新エネルギー・産業技術総合開発機構(NEDO)は3月6日、馬渕工業所(仙台市)、東京大学生産技術研究所(東大生研)、宮城県産業技術総合センターの3者が、100℃以下の未利用廃熱を使った有機ランキンサイクル(ORC)発電システムを共同で技術開発したと公表した。この技術開発成果は、NEDOが実施した戦略的省エネルギー技術革新プログラムによって進められた成果である。

今回、馬渕工業所が開発したORC発電システムは、発電機のスクロール機構を高効率化し、80℃程度の低温排水でも作動する有機媒体利用の沸騰・膨張を受けて回転するスクロール方式の独自回転機構を用いて、4kW程度の発電を実現した成果になる(図1)。これを受けて、この発電成果をリチウムイオン電池などに蓄電し、発電量を有効活用できるシステムに仕上げることを目指している。

  • 馬渕工業所が開発したORC発電システム

    図1 馬渕工業所が開発したORC発電システム (NEDO発表資料から引用)

開発できたポイントは、スクロール方式の独自回転機構が1分当たり3600回転で約4.5kWの発電出力を発揮できる点になる。この発電効率が高いスクロール機構は、長年、高率的な熱利用を研究開発してきた東大生研の鹿園直毅教授の研究開発グループが実用化を支援したもの。また、この高効率スクール機構などの精密な加工精度と組み立て精度を確保するなどの技術指導を、宮城県産業技術総合センターが3次元精密測定法などによって、馬渕工業所の研究開発を支援した成果になる。

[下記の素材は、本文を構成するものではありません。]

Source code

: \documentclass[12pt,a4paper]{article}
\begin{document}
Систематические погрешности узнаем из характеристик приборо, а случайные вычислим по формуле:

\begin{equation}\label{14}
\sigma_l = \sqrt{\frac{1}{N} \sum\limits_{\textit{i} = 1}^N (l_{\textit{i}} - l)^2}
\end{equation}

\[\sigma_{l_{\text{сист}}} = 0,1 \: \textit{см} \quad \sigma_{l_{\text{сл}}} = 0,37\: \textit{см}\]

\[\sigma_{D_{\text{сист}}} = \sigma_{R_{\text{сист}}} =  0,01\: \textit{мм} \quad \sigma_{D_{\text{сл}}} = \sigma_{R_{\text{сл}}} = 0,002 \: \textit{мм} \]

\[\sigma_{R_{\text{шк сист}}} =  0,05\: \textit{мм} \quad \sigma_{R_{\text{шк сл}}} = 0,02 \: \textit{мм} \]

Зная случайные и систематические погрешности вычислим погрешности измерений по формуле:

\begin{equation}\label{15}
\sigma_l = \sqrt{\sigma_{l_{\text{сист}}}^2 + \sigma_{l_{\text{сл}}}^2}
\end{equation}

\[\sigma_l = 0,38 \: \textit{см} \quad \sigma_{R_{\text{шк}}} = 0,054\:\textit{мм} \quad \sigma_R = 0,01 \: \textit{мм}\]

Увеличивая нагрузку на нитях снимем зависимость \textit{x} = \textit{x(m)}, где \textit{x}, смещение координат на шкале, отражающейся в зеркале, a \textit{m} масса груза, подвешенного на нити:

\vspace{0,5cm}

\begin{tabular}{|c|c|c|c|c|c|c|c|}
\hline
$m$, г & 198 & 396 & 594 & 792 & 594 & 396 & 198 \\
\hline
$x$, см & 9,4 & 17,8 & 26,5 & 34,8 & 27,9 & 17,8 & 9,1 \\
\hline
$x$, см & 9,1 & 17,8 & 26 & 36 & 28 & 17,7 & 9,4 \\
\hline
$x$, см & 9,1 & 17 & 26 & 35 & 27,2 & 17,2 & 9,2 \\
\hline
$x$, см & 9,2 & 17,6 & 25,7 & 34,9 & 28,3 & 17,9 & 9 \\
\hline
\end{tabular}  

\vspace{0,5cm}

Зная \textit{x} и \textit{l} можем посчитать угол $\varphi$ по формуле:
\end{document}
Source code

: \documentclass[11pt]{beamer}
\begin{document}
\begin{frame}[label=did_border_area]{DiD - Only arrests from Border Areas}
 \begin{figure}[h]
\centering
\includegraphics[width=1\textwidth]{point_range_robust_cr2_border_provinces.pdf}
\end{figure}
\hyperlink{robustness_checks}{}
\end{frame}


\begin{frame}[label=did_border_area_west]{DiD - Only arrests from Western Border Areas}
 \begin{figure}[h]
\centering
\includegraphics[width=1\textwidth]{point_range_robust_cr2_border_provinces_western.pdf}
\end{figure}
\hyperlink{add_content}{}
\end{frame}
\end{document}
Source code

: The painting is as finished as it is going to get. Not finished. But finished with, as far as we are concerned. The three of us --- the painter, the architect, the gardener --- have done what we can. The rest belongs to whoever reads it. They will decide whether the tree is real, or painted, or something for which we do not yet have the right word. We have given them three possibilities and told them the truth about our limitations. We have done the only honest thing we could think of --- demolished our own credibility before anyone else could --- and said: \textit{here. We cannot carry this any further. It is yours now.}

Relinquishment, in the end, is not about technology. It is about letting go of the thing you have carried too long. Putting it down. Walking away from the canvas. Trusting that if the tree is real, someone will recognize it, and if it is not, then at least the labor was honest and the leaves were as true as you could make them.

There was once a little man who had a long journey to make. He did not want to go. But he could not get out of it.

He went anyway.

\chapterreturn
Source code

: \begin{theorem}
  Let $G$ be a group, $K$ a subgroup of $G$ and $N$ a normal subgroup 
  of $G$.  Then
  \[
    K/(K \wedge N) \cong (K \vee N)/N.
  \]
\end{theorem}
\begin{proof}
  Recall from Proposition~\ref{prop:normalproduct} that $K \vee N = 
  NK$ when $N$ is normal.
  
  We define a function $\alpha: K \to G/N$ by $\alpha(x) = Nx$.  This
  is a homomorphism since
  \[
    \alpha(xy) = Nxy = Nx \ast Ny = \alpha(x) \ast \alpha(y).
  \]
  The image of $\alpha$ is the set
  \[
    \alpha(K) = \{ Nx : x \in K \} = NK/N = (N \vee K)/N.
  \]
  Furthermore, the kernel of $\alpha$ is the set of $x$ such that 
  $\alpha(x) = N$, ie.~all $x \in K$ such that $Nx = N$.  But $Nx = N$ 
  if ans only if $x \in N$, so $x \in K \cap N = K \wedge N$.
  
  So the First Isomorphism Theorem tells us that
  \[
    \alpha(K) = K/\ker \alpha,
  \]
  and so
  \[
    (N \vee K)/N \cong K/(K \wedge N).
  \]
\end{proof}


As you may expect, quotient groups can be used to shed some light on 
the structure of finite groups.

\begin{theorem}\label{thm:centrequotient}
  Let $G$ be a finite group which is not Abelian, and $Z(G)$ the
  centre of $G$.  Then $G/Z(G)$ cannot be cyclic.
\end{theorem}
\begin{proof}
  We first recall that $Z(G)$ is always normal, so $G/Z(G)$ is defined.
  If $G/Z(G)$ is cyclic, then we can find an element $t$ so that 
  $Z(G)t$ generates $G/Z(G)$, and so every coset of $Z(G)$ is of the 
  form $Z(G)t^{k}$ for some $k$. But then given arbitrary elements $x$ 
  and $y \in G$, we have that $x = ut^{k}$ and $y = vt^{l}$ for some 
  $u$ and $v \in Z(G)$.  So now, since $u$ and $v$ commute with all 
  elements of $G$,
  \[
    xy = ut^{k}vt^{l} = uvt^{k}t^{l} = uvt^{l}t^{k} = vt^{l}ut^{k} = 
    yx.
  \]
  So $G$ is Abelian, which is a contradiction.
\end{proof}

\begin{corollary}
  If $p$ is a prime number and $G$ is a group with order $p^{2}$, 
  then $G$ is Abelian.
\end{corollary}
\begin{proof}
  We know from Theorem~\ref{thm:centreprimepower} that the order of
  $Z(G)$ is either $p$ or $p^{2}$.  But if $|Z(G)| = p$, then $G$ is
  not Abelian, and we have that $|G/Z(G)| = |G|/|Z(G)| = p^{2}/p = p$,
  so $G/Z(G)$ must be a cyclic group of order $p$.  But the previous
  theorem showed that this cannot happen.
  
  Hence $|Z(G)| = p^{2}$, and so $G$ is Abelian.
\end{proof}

馬渕工業所が実用化した廃熱発電システムは、仙台市内の鈴木工業が所有するある産業廃棄物処理施設の焼却炉施設に組み込んで発電成果・発電量を確認した。この発電システムでは、発電した電気エネルギーをリチウムイオン2次電池に充電し、廃熱から電気エネルギーを回収するシステムになっている。興味深いのは、馬渕工業所内で実証した発電効率の実証試験では、排温水が80℃と高いので、4kW以上のエネルギーを回収できたものの、鈴木工業での実機での発電効率は実際の排温水が60℃とやや低いため1~1.5kW程度となった点である(表1)。

  • 鈴木工業が所有する産業廃棄物処理施設にある焼却炉施設に組み込んでORC発電システムの発電成果

    表1 鈴木工業が所有する産業廃棄物処理施設にある焼却炉施設に組み込んでORC発電システムの発電成果。馬渕工業所内での発電成果との比較 (NEDO発表資料から引用)

しかし、従来はこれまで利用できなかった100℃以下の温排水から発電でき、リチウムイオン2次電池に充電できれば、その分を蓄電し再利用可能になるところに、地域の廃熱利用システムとして意味がある。また、焼却炉に発電システムを組み込む技術も実際にはかなりのノウハウなどが必要となり、大きな技術開発テーマになる。

馬淵工業所は「今後は1機500万円程度で実用化・製品化し、これを事業化していきたい」と事業化展望を明らかにした。今後は、今回開発した廃熱発電システムを高度に生かす組み込みシステムなどが必要不可欠になる。これが実用化できると、各地にある100℃以下の廃熱利用という大きな熱資源が使える社会システムが手に入ることになり、大きな市場ができる可能性がある。現実の廃熱水は80から90℃ぐらいのものが大半を占めているからだ。